This durian season brings triple the yield


Chew (in blue) and his workers sorting the durian at his stall.

Many are rushing to get their hands on the king of fruits, which is currently in season, despite the ongoing lockdown.

According to some sellers, the period from mid-June to end of July is the best time to enjoy fresh durian from orchards in Johor.

Durian stall owner Tie Kian Chow said the price of the fruit this season was at its cheapest in three years, with yields having tripled because of the weather.

“This is a good time to enjoy the fruit from the first batch of harvest.

“The second crop is expected in the second half of July.

“Durian trees in Pahang will start bearing fruit in early August, so fruits in the market will be from that state by then,” he said.

Tie added that most of his customers preferred durian from the orchards in Johor, which offer up to 100 varieties including the popular Musang King, D13, Red Prawn and 101.

“Pahang typically has fewer varieties.

“The fruits from orchards in Johor are definitely fresher.

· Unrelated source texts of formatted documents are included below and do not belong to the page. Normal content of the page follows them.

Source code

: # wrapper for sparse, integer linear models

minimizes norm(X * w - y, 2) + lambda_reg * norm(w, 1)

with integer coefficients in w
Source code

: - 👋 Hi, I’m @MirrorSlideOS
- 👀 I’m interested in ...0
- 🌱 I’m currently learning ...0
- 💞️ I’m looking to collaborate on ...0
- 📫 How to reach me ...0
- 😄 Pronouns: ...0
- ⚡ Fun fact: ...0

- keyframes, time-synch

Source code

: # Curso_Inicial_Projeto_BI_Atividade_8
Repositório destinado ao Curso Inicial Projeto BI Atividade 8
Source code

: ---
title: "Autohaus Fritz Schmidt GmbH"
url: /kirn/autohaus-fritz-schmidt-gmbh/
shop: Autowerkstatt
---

The distance the fruit is transported affects the freshness and taste.

“Moreover, the trees in Johor are aged trees, producing better fruit,” he said.

Tie also supplies frozen durian to other states in Malaysia as well as to Hong Kong and other parts of China.

Another durian stall owner, who only wanted to be known as Chew, said his supply came from orchards in Tangkak, Jementah, Muar and Batu Pahat.

He noted that sales had been brisk, with some three tonnes of durian sold daily since the season started a couple of weeks ago.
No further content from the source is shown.